Zen is a word that is frequently used but rarely understood. So what is Zen, really?
A traditional origin of Zen is attributed to an encounter between the Buddha and his monks sometime in the fifth century B.C.E. in India. Shakymuni Buddha came into the Meditation Hall where his monks were assembled expecting his daily sermon. Instead, the Buddha held up a flower. One of the monks acknowledged his understanding with a smile.
That monk became the Buddha's first successor in the Zen lineage. Zen was introduced into China in the ninth century C.E., and absorbing some aspects of Chinese Taoism, transmitted to Japan in the thirteenth century. The majority of Zen practitioners now reside in Europe or the U.S., most practicing in the Japanese, Korean, Vietnamese or Chinese Zen traditions.
Essence of Buddhism
The essence of Zen cannot be understood. It must be experienced. Zazen allows this experience to happen, here and now.
When we live authentically in the present moment, here and now, we are free of the oughts and shoulds, the likes and dislikes, the goals and regrets, which cause us so much suffering. The basic truth of Buddhism, in fact, is that we all suffer and that attachments are the cause of suffering. The attachment behind all others is the attachment to the illusion of a separate self or ego.
If everything in the universe is interdependent and transient, there is no substantial, permanent self, even though we act as though there were. We and everything else in the universe make up an integrated, interdependent, and non-dualistic whole. Thus we should respect all beings as ourselves, or as some Tibetan Buddhists say, as our mothers.
Gift of teachings
The gift of the teachings of the Buddha -- who was a mortal like us and not a god -- is that they can help us to find a way to stop suffering. We in the Zen tradition sit -- or do Zazen -- every day alone and, when possible, together. We do not have to change our lifestyle, give up our job or family or enter a monastery and shave our heads to transcend attachments and suffering. There are many paths to this freedom. Countless Christians and Jews have found meaning in Zazen without adhering to the philosophies of Buddhism. For Zen Buddhists, the path is Zazen.

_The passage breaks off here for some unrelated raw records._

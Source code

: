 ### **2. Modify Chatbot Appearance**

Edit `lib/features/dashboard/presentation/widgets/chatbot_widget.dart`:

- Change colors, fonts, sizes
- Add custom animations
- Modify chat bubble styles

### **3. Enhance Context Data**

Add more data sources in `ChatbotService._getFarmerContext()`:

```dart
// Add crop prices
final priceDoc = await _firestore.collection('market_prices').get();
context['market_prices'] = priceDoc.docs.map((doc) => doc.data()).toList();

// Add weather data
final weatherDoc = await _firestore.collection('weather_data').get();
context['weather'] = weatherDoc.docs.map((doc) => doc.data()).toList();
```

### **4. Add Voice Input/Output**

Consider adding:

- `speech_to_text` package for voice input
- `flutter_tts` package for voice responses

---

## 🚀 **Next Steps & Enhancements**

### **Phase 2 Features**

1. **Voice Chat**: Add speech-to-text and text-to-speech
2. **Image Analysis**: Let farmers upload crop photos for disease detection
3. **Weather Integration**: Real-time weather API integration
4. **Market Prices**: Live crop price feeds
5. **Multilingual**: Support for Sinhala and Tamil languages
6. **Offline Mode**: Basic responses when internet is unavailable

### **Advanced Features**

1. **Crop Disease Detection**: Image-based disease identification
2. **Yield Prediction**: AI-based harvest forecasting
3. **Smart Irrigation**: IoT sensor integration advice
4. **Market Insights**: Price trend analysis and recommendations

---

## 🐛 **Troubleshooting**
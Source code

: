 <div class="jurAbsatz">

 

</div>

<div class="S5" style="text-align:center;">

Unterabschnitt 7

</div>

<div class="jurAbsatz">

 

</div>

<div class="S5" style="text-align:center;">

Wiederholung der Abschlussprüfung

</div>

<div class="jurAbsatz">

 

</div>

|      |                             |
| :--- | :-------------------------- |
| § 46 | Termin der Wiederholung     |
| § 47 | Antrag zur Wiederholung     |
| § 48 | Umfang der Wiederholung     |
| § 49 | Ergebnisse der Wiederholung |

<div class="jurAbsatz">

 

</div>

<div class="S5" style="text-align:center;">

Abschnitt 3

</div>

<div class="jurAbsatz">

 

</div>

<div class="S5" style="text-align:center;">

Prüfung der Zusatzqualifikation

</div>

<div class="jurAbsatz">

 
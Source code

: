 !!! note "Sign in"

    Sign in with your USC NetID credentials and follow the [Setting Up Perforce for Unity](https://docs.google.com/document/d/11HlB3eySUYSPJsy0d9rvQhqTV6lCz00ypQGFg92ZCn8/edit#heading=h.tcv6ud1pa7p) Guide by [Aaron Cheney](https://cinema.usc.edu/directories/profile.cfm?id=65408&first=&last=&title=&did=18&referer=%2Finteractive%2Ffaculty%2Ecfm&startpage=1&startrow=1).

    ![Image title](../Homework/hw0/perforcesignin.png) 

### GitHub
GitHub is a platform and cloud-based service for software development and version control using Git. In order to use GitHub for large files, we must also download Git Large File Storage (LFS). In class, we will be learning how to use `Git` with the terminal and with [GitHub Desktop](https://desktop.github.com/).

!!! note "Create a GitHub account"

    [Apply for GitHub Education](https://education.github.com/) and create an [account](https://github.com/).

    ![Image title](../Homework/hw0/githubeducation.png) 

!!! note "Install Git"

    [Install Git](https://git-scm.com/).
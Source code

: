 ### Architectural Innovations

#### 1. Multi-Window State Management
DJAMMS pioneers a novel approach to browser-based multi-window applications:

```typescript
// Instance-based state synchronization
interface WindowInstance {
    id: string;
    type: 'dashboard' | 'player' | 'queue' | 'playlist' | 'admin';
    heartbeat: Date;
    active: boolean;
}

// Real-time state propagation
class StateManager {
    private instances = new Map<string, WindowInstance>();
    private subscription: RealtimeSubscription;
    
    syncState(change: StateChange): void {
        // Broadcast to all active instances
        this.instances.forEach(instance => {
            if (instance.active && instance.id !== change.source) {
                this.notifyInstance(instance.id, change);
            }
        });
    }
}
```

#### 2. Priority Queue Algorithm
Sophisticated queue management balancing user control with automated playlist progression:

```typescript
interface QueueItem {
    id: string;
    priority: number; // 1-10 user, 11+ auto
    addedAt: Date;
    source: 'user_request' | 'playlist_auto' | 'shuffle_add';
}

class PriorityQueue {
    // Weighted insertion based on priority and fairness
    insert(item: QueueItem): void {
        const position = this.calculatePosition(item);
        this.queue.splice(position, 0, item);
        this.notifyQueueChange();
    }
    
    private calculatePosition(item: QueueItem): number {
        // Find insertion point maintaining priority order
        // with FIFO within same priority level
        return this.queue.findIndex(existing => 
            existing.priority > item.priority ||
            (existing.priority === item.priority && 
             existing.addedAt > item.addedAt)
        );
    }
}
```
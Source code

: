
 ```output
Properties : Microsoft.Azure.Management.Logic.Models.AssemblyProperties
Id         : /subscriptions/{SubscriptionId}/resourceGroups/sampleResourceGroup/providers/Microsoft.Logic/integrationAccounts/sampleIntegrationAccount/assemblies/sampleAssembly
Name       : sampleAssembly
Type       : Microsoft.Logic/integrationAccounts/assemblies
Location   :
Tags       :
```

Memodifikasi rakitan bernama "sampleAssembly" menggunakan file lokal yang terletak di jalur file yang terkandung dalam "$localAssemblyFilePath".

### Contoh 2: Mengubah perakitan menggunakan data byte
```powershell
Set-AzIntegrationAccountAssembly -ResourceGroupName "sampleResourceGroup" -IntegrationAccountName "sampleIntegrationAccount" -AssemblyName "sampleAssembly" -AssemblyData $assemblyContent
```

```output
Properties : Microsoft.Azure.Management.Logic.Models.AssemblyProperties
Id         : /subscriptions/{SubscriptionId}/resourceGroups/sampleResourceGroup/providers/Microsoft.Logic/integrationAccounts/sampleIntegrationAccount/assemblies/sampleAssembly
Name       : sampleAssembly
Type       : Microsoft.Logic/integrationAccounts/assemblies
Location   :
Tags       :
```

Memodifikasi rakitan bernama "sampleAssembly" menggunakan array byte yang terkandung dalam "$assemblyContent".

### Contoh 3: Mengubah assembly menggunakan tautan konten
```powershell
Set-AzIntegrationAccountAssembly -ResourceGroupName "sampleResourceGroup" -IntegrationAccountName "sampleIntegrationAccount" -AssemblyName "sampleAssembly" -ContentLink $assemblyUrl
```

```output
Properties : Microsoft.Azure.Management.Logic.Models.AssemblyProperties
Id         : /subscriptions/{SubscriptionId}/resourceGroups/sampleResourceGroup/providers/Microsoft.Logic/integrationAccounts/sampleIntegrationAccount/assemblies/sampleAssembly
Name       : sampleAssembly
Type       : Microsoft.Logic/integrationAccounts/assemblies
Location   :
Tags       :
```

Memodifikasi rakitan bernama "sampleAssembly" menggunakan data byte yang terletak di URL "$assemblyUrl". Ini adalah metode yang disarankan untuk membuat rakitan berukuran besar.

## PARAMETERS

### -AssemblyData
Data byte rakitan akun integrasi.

Zen is roomier and deeper than any one sect of Buddhism. We at the Zen Unitarian Universalist Fellowship of Alexandria (ZUUFA) welcome people of any or no faith who want to sit with us. Sitting together creates a meaningful energy, but each of us is free to sit any way that works, as long as we don't disturb the group.
The director of ZUUFA is Richard Collins, Ph.D. Collins is the Chairman of the Department of Arts, English and Humanities at Louisiana State University at Alexandria.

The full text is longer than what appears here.